Shots occur in comp, and the more tools the artist has to solve problems that weren't thought out earlier in the pipline makes everything easier.
Don't take the "Internet Artist" statement wrong. It was a snarky response to everyone feeling like they have to resume drop in order to validate having an opinion on this subject. Even I had to do it.
Although we are from two different worlds, we agree.
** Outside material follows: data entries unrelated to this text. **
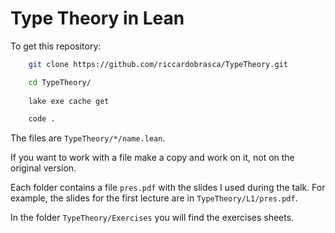 # Type Theory in Lean

To get this repository:

```bash
    git clone https://github.com/riccardobrasca/TypeTheory.git

    cd TypeTheory/
    
    lake exe cache get

    code .
```

The files are `TypeTheory/*/name.lean`.

If you want to work with a file make a copy and work on it, not on the original version.

Each folder contains a file `pres.pdf` with the slides I used during the talk. For example, the slides for the first lecture are in `TypeTheory/L1/pres.pdf`.

In the folder `TypeTheory/Exercises` you will find the exercises sheets.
This looks like an awesome tool for getting usable/tweakable assets, quickly.
|Old_Zircon - 2013-09-12 |
I downloaded this program back in 1999, nice to see someone has made it again and probably done a better job.
|boner - 2013-09-12 |
I want Fred Spencer to have this technology
|chumbucket - 2013-09-12 |
How many customers are submitting dick shots.
|memedumpster - 2013-09-12 |
I don't like how this generates the mapped textures, it looks all wrong for the produced geometry, like you just projected the image from view onto the model, which is what it appears to do. That's like a first year copy brush photoshop mistake.
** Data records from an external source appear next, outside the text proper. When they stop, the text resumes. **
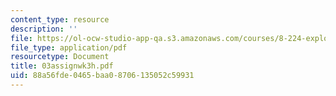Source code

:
 ```yaml
---
content_type: resource
description: ''
file: https://ol-ocw-studio-app-qa.s3.amazonaws.com/courses/8-224-exploring-black-holes-general-relativity-astrophysics-spring-2003/88a56fde0465baa08706135052c59931_03assignwk3h.pdf
file_type: application/pdf
resourcetype: Document
title: 03assignwk3h.pdf
uid: 88a56fde-0465-baa0-8706-135052c59931
---
```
I don't think the value of this program will be in creating a production final mesh in 5 minutes. It will be in giving users a quick turn around for having a basic and accurate piece of geometry available to tweak/clean up. If they can develop it to give artists a reasonable and usable topology and an editable set of UV's to clean up that aren't a complete mess...quickly...this thing can be pretty damned nice. On paper at least.
This thing will rock and roll with 3D printers. Picture of horse cock to horse cock in about an hour! It would also be cool to turn spy satellite photos into 3D deathmatch are... strategic planning simulations.
|Old_Zircon - 2014-09-11 |
I downloaded a cracked version of software that did the same thing from Usenet back in the late 90s. This probably automates the process a bit more but still exactly the same thing.
Also you'll notice that they aren't demonstrating it on anything that isn't made from extrusions of simple 2d primitives, right?